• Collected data
*-*-*
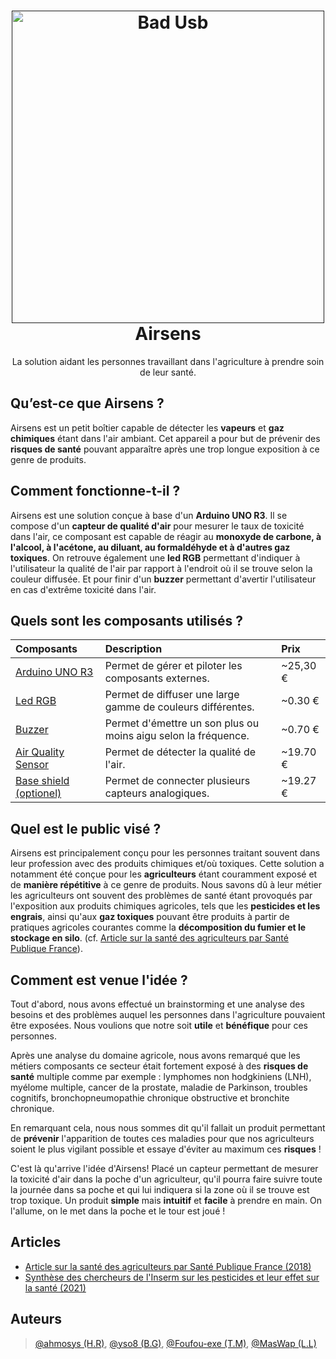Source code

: 
<h1 align="center">
  <a href=""><img src="https://i.postimg.cc/MTgSrmL7/img-prototype-airsens.png" alt="Bad Usb" width="500"></a>
  <br />
  Airsens
  <br />
</h1>

<p align="center">
La solution aidant les personnes travaillant dans l'agriculture à prendre soin de leur santé.
</p>

## Qu’est-ce que Airsens ?

Airsens est un petit boîtier capable de détecter les **vapeurs** et **gaz chimiques** étant dans l'air ambiant.
Cet appareil a pour but de prévenir des **risques de santé** pouvant apparaître après une trop longue exposition à ce genre de produits.
## Comment fonctionne-t-il ?

Airsens est une solution conçue à base d'un **Arduino UNO R3**. Il se compose d'un **capteur
de qualité d'air** pour mesurer le taux de toxicité dans l'air, ce composant est capable de réagir au **monoxyde de carbone, à l'alcool, à l'acétone, au diluant, au formaldéhyde et à d'autres gaz toxiques**. 
On retrouve également une **led RGB** permettant d'indiquer à l'utilisateur la qualité de l'air par rapport à l'endroit où il se trouve selon la couleur diffusée. Et pour finir d'un
**buzzer** permettant d'avertir l'utilisateur en cas d'extrême toxicité dans l'air.

## Quels sont les composants utilisés ?

| Composants | Description | Prix
| :---         | :---         | :---         |
| [Arduino UNO R3](https://urlz.fr/jnTG) | Permet de gérer et piloter les composants externes. | ~25,30 €
| [Led RGB](https://urlz.fr/jnTM) | Permet de diffuser une large gamme de couleurs différentes. | ~0.30 €
| [Buzzer](https://urlz.fr/jnTP) | Permet d'émettre un son plus ou moins aigu selon la fréquence. | ~0.70 €
| [Air Quality Sensor](https://urlz.fr/jnTS) | Permet de détecter la qualité de l'air. | ~19.70 €
| [Base shield (optionel)](https://urlz.fr/jnTT) | Permet de connecter plusieurs capteurs analogiques. | ~19.27 €

## Quel est le public visé ?
Airsens est principalement conçu pour les personnes traitant souvent dans leur profession
avec des produits chimiques et/où toxiques. Cette solution a notamment été conçue pour les **agriculteurs**
étant couramment exposé et de **manière répétitive** à ce genre de produits. Nous savons dû à leur métier
les agriculteurs ont souvent des problèmes de santé étant provoqués par l'exposition aux produits chimiques agricoles,
tels que les **pesticides et les engrais**, ainsi qu'aux **gaz toxiques** pouvant être produits à
partir de pratiques agricoles courantes comme la **décomposition du fumier et le stockage en silo**.
(cf. [Article sur la santé des agriculteurs par Santé Publique France](https://www.santepubliquefrance.fr/les-actualites/2018/sante-des-agriculteurs-risques-et-expositions-professionnelles)).

## Comment est venue l'idée ?
Tout d'abord, nous avons effectué un brainstorming et une analyse des besoins
et des problèmes auquel les personnes dans l'agriculture pouvaient être exposées. Nous
voulions que notre soit **utile** et **bénéfique** pour ces personnes.

Après une analyse du domaine agricole, nous avons remarqué que les métiers composants ce secteur
était fortement exposé à des **risques de santé** multiple comme par exemple : lymphomes non hodgkiniens (LNH), myélome multiple, cancer de la prostate, maladie de Parkinson, troubles cognitifs, bronchopneumopathie chronique obstructive et bronchite chronique.

En remarquant cela, nous nous sommes dit qu'il fallait un produit permettant de **prévenir** l'apparition de toutes
ces maladies pour que nos agriculteurs soient le plus vigilant possible et essaye d'éviter au maximum ces **risques** !

C'est là qu'arrive l'idée d'Airsens! Placé un capteur permettant de mesurer la toxicité d'air dans la poche d'un agriculteur,
qu'il pourra faire suivre toute la journée dans sa poche et qui lui indiquera si la zone où il se trouve est
trop toxique. Un produit **simple** mais **intuitif** et **facile** à prendre en main. On l'allume, on le met dans la poche et le tour est joué !

## Articles

- [Article sur la santé des agriculteurs par Santé Publique France (2018)](https://www.santepubliquefrance.fr/les-actualites/2018/sante-des-agriculteurs-risques-et-expositions-professionnelles)
- [Synthèse des chercheurs de l'Inserm sur les pesticides et leur effet sur la santé (2021)](https://www.inserm.fr/expertise-collective/pesticides-et-sante-nouvelles-donnees-2021/)

## Auteurs

> [@ahmosys (H.R)](https://github.com/ahmosys),
> [@yso8 (B.G)](https://github.com/yso8),
> [@Foufou-exe (T.M)](https://github.com/Foufou-exe),
> [@MasWap (L.L)](https://github.com/MasWap)
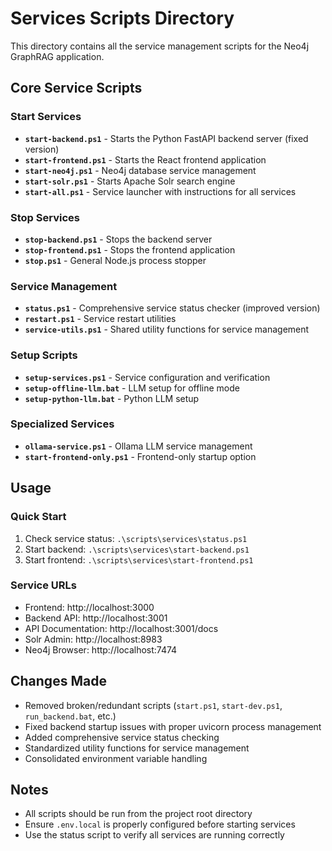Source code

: # Services Scripts Directory

This directory contains all the service management scripts for the Neo4j GraphRAG application.

## Core Service Scripts

### Start Services
- **`start-backend.ps1`** - Starts the Python FastAPI backend server (fixed version)
- **`start-frontend.ps1`** - Starts the React frontend application  
- **`start-neo4j.ps1`** - Neo4j database service management
- **`start-solr.ps1`** - Starts Apache Solr search engine
- **`start-all.ps1`** - Service launcher with instructions for all services

### Stop Services
- **`stop-backend.ps1`** - Stops the backend server
- **`stop-frontend.ps1`** - Stops the frontend application
- **`stop.ps1`** - General Node.js process stopper

### Service Management
- **`status.ps1`** - Comprehensive service status checker (improved version)
- **`restart.ps1`** - Service restart utilities
- **`service-utils.ps1`** - Shared utility functions for service management

### Setup Scripts
- **`setup-services.ps1`** - Service configuration and verification
- **`setup-offline-llm.bat`** - LLM setup for offline mode
- **`setup-python-llm.bat`** - Python LLM setup

### Specialized Services
- **`ollama-service.ps1`** - Ollama LLM service management
- **`start-frontend-only.ps1`** - Frontend-only startup option

## Usage

### Quick Start
1. Check service status: `.\scripts\services\status.ps1`
2. Start backend: `.\scripts\services\start-backend.ps1`
3. Start frontend: `.\scripts\services\start-frontend.ps1`

### Service URLs
- Frontend: http://localhost:3000
- Backend API: http://localhost:3001
- API Documentation: http://localhost:3001/docs
- Solr Admin: http://localhost:8983
- Neo4j Browser: http://localhost:7474

## Changes Made
- Removed broken/redundant scripts (`start.ps1`, `start-dev.ps1`, `run_backend.bat`, etc.)
- Fixed backend startup issues with proper uvicorn process management
- Added comprehensive service status checking
- Standardized utility functions for service management
- Consolidated environment variable handling

## Notes
- All scripts should be run from the project root directory
- Ensure `.env.local` is properly configured before starting services
- Use the status script to verify all services are running correctly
*-*-*
• What this task involves
Return each line of the records above in which the word "Comment" occurs.

• Your response
## Comment fonctionne-t-il ?
## Comment est venue l'idée ?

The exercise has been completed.